(YOUR OBJECTIVE) Every line containing the string "https" should be returned from the records.

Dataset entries

============

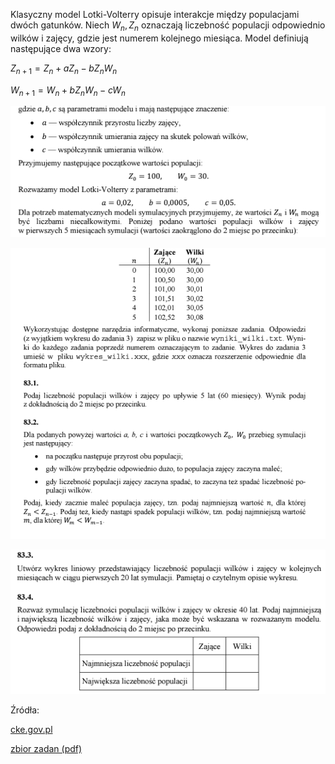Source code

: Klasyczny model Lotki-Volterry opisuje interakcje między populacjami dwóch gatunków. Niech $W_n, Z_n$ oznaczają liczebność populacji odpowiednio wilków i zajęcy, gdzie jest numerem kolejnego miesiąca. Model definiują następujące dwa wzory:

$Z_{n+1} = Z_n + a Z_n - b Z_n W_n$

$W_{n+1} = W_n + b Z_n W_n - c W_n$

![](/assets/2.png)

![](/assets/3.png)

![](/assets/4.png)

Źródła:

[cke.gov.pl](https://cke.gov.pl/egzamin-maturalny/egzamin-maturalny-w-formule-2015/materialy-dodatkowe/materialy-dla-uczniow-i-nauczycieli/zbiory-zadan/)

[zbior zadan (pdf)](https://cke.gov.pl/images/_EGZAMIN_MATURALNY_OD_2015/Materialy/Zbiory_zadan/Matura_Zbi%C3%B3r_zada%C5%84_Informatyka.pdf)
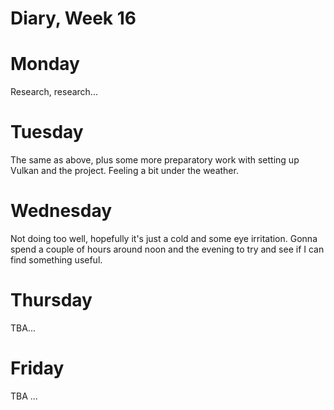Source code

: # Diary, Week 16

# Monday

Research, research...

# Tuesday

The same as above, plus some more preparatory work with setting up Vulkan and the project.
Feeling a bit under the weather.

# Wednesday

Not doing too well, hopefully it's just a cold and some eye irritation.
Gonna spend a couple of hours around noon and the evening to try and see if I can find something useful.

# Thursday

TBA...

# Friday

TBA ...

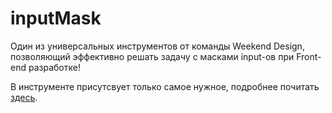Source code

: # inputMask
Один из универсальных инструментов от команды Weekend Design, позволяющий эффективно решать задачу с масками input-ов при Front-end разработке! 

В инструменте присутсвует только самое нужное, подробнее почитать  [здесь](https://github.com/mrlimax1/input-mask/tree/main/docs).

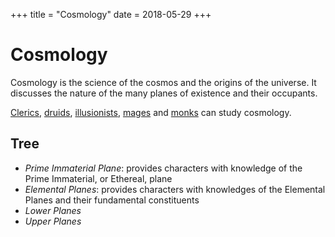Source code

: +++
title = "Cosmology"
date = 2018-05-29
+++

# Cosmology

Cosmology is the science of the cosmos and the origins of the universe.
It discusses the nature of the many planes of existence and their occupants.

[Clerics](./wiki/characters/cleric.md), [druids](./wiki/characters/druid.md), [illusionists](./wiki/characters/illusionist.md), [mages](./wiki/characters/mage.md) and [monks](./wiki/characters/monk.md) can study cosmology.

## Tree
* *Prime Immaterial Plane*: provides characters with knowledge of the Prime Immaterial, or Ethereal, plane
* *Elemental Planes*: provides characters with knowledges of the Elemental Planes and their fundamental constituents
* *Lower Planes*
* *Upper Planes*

============

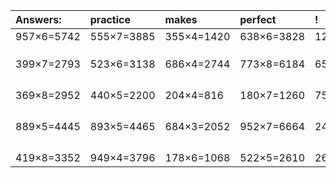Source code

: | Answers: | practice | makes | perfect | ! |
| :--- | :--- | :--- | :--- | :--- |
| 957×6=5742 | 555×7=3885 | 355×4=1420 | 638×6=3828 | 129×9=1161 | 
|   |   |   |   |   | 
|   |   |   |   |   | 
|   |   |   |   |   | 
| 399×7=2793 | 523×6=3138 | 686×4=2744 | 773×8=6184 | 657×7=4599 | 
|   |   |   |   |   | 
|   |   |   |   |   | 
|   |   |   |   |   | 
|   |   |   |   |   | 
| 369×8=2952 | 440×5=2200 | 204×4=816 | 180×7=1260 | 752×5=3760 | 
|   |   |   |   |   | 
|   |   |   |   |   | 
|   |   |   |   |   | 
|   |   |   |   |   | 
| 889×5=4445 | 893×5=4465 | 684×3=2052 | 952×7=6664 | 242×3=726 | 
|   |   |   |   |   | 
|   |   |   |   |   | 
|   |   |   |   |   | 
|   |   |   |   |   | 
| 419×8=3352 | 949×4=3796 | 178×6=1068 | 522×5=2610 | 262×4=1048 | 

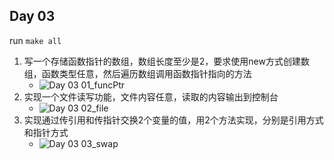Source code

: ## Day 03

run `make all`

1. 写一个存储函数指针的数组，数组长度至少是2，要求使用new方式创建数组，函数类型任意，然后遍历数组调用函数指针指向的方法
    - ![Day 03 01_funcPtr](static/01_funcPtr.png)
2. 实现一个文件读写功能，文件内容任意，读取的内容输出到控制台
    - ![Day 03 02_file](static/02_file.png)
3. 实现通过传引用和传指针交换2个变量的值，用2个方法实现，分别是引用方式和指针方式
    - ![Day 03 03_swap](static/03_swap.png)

============

(RESPONSE TO THE TASK)
[cke.gov.pl](https://cke.gov.pl/egzamin-maturalny/egzamin-maturalny-w-formule-2015/materialy-dodatkowe/materialy-dla-uczniow-i-nauczycieli/zbiory-zadan/)
[zbior zadan (pdf)](https://cke.gov.pl/images/_EGZAMIN_MATURALNY_OD_2015/Materialy/Zbiory_zadan/Matura_Zbi%C3%B3r_zada%C5%84_Informatyka.pdf)
В инструменте присутсвует только самое нужное, подробнее почитать  [здесь](https://github.com/mrlimax1/input-mask/tree/main/docs).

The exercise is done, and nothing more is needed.